━━ Given information ━━

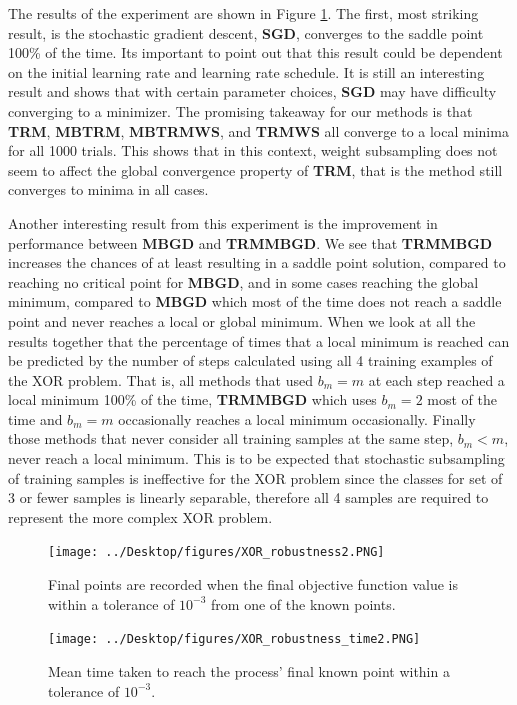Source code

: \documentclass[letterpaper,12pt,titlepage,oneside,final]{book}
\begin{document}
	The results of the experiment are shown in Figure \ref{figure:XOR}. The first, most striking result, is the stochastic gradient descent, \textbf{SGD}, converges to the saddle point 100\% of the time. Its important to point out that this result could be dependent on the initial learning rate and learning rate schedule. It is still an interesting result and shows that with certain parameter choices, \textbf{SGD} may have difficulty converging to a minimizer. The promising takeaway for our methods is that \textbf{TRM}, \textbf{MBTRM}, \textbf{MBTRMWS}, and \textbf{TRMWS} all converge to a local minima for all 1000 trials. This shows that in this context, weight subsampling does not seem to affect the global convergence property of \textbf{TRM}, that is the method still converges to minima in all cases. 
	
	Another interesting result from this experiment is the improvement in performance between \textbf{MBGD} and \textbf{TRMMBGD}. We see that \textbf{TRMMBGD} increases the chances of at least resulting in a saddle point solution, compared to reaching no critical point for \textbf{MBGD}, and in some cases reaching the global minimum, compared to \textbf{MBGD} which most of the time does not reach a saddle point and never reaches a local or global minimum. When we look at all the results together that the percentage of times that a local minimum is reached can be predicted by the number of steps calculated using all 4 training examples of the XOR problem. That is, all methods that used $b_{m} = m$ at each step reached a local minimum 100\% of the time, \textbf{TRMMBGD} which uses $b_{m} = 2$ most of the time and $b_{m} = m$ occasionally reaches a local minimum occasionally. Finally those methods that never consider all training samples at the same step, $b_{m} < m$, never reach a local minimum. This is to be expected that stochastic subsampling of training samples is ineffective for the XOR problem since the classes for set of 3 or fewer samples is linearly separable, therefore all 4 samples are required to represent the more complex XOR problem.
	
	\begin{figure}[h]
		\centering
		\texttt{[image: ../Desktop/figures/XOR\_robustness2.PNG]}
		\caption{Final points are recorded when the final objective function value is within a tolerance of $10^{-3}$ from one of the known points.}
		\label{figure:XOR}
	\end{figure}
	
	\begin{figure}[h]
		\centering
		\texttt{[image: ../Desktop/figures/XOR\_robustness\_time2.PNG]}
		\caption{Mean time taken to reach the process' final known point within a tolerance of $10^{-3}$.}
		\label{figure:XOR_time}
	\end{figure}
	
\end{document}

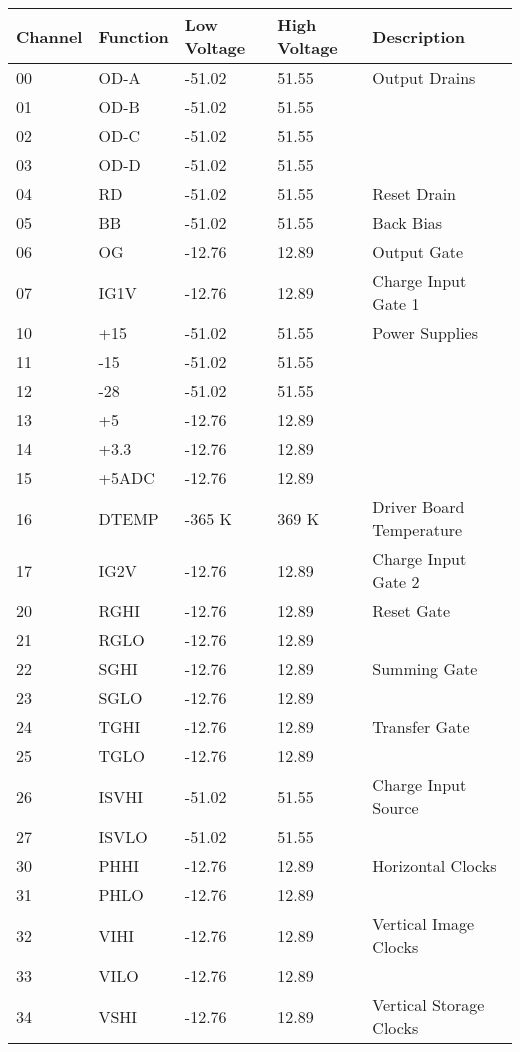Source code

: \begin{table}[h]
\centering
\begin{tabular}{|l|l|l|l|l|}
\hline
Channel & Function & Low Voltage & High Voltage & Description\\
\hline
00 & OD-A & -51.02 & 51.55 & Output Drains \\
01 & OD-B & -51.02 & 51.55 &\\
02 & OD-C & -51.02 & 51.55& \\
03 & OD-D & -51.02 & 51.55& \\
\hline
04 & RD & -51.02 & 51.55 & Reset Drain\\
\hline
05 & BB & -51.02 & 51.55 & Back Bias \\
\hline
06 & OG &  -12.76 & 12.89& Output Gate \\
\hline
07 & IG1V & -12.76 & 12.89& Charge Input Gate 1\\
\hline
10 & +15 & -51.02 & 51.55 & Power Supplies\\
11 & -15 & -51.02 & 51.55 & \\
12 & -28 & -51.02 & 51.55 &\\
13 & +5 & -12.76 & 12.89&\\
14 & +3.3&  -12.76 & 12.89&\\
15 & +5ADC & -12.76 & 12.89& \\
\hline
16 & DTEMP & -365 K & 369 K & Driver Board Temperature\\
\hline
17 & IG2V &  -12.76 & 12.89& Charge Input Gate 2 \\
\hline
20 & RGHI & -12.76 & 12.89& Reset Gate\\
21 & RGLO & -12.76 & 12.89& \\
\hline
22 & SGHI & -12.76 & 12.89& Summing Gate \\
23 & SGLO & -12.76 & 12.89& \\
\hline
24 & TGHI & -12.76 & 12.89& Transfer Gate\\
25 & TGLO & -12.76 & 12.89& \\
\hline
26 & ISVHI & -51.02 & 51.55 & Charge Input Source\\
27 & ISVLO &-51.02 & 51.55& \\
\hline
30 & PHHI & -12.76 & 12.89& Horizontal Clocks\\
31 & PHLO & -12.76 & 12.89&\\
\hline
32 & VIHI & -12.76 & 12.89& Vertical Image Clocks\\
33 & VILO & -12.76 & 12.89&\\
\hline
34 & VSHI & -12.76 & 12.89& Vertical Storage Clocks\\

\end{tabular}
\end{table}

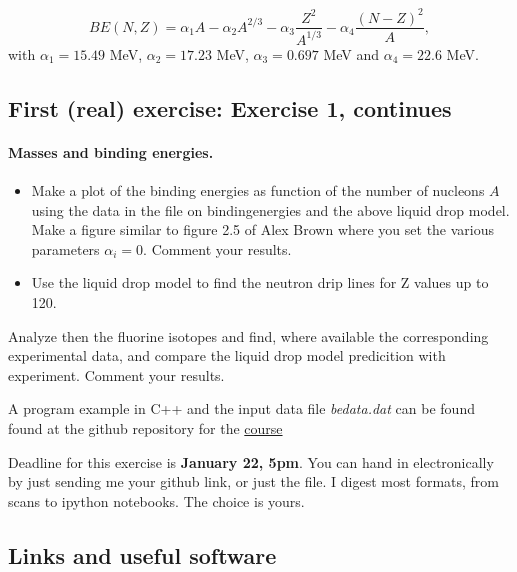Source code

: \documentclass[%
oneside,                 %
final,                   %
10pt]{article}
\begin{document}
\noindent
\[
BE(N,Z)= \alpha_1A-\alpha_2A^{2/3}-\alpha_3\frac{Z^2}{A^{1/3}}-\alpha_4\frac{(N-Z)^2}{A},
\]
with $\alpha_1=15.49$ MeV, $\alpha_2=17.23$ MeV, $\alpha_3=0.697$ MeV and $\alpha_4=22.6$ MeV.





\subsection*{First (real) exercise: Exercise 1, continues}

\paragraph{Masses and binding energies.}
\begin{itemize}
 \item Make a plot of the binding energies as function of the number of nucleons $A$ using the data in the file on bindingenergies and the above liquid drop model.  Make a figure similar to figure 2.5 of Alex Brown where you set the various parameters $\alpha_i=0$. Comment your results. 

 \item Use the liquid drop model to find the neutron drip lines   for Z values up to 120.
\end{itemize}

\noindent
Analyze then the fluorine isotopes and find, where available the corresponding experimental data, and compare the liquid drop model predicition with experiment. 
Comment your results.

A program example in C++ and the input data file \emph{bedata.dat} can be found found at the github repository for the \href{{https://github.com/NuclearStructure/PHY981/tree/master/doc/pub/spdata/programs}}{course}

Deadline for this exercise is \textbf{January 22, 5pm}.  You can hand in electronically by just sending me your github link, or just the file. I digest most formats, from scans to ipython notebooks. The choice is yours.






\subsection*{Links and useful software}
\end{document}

━━━
━━ Given information ━━

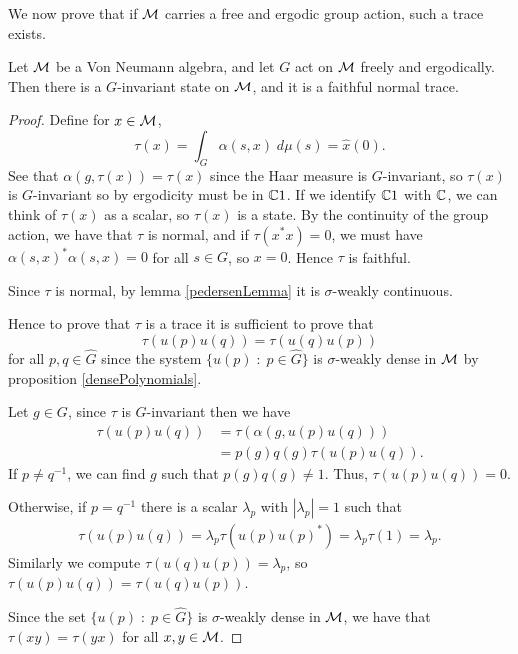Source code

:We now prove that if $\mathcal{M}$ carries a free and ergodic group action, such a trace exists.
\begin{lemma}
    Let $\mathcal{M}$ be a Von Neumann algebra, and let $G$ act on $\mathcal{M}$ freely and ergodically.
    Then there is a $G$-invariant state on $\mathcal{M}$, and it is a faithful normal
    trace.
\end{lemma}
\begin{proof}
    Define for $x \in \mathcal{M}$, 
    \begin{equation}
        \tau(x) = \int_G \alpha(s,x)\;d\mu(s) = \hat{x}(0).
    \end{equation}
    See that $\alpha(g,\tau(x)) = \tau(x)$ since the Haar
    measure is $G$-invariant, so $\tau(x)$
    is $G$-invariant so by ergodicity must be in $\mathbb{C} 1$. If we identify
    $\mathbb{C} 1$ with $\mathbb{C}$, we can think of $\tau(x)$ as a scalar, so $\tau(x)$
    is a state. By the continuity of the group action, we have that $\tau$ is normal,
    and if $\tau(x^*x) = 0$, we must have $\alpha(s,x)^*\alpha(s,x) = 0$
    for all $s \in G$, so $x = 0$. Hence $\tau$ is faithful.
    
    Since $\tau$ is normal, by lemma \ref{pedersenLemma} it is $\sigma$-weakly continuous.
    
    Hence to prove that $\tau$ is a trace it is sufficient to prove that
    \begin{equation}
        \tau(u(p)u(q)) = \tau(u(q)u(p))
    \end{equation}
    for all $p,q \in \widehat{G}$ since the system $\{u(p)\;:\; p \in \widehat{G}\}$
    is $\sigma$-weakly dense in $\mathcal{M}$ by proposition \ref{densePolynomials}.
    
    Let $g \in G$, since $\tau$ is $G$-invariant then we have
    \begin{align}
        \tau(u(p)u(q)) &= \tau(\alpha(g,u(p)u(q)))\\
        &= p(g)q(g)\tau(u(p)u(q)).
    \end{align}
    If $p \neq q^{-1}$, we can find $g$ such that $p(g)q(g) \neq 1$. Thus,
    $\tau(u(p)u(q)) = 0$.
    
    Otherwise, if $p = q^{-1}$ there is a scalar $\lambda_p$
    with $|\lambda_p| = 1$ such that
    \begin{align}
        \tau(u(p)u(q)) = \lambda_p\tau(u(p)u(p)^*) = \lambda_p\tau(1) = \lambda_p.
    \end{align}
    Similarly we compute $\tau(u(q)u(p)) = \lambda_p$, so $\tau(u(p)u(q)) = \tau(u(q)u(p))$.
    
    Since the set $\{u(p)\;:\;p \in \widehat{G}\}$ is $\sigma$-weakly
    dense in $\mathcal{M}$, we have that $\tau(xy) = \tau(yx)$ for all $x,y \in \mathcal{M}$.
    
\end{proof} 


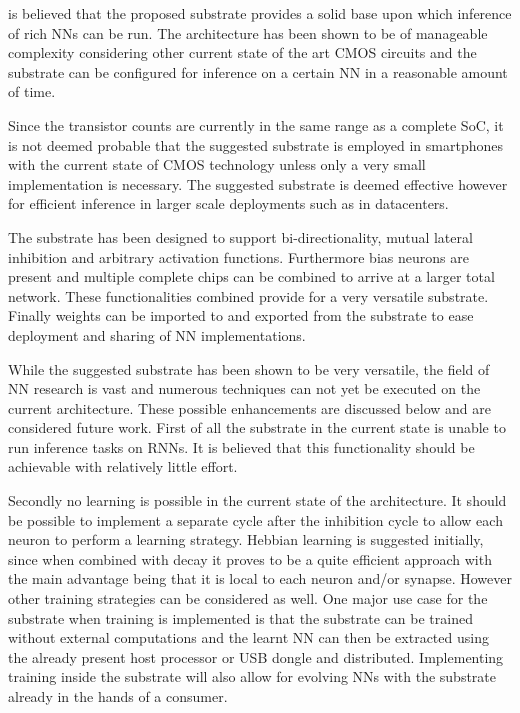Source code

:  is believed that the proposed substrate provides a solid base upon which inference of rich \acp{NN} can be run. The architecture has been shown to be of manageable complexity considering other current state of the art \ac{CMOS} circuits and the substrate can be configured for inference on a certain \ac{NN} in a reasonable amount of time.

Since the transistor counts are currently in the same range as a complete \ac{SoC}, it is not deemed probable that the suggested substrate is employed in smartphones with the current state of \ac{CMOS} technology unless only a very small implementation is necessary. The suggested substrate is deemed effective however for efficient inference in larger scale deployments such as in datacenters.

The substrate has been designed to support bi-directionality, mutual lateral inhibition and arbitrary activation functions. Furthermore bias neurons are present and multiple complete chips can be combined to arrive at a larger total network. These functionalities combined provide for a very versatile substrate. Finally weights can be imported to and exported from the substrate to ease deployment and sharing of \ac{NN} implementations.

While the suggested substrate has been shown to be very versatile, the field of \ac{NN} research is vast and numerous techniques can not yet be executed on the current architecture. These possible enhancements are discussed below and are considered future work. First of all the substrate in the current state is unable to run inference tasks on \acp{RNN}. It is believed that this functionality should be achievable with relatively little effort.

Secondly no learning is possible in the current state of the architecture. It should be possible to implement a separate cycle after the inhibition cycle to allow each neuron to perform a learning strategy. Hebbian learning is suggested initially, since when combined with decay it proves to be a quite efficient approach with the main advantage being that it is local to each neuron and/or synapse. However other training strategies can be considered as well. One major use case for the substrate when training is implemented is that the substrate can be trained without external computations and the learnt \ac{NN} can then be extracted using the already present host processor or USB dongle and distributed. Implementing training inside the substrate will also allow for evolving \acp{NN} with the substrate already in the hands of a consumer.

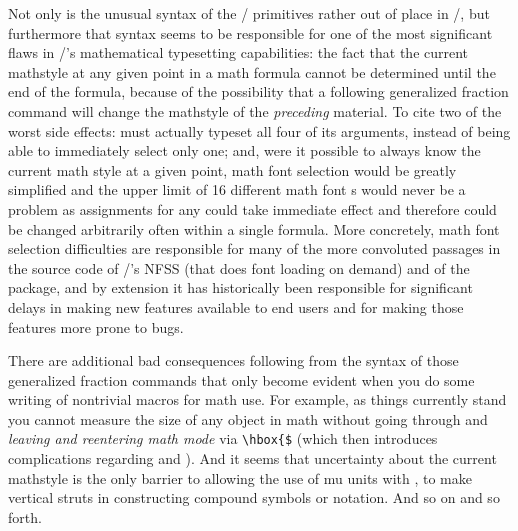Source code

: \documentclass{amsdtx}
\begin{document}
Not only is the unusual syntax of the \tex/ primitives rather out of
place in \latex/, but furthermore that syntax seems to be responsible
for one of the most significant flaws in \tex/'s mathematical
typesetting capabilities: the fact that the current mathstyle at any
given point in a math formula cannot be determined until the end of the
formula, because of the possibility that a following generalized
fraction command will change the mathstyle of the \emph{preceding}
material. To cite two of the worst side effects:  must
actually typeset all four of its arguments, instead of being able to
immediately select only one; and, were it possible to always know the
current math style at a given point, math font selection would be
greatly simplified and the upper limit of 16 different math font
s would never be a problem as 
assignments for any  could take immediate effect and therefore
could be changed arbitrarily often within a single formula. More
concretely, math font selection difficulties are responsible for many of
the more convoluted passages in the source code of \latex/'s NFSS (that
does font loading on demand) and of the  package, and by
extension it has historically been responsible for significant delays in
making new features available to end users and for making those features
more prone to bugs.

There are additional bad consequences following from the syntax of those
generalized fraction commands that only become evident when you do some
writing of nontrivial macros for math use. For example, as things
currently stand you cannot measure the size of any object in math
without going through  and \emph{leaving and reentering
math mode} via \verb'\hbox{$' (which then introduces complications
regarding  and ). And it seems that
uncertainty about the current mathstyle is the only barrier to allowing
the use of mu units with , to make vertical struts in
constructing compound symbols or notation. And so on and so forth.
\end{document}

━━━
━━ Given information ━━

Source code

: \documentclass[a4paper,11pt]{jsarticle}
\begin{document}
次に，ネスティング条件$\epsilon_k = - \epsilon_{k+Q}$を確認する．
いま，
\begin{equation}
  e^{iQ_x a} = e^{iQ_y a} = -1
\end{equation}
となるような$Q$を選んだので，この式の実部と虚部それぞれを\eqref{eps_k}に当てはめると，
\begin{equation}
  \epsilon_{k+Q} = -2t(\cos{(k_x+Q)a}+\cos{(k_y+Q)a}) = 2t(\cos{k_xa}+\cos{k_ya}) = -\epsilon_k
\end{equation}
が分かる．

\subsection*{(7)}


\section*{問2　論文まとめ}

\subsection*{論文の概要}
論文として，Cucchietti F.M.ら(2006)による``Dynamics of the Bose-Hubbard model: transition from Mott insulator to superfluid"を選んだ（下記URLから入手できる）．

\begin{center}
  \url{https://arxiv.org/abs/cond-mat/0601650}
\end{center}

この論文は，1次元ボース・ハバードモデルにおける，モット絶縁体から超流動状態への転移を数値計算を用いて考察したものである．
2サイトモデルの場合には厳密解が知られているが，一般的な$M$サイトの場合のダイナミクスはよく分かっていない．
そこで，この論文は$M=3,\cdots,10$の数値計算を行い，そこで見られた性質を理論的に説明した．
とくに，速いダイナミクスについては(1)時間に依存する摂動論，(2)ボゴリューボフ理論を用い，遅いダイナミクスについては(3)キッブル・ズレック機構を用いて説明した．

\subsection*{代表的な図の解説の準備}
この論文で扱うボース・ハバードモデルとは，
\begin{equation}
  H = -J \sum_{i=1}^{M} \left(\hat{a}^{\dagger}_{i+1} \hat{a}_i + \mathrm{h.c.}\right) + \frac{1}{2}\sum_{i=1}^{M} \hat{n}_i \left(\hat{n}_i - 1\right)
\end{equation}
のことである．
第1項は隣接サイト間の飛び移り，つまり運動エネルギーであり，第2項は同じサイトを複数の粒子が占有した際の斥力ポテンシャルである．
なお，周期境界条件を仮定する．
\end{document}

━━━

- The task:
Every line of the records that includes the word "latex" should be gathered.

- Written response:
place in \latex/, but furthermore that syntax seems to be responsible
the more convoluted passages in the source code of \latex/'s NFSS (that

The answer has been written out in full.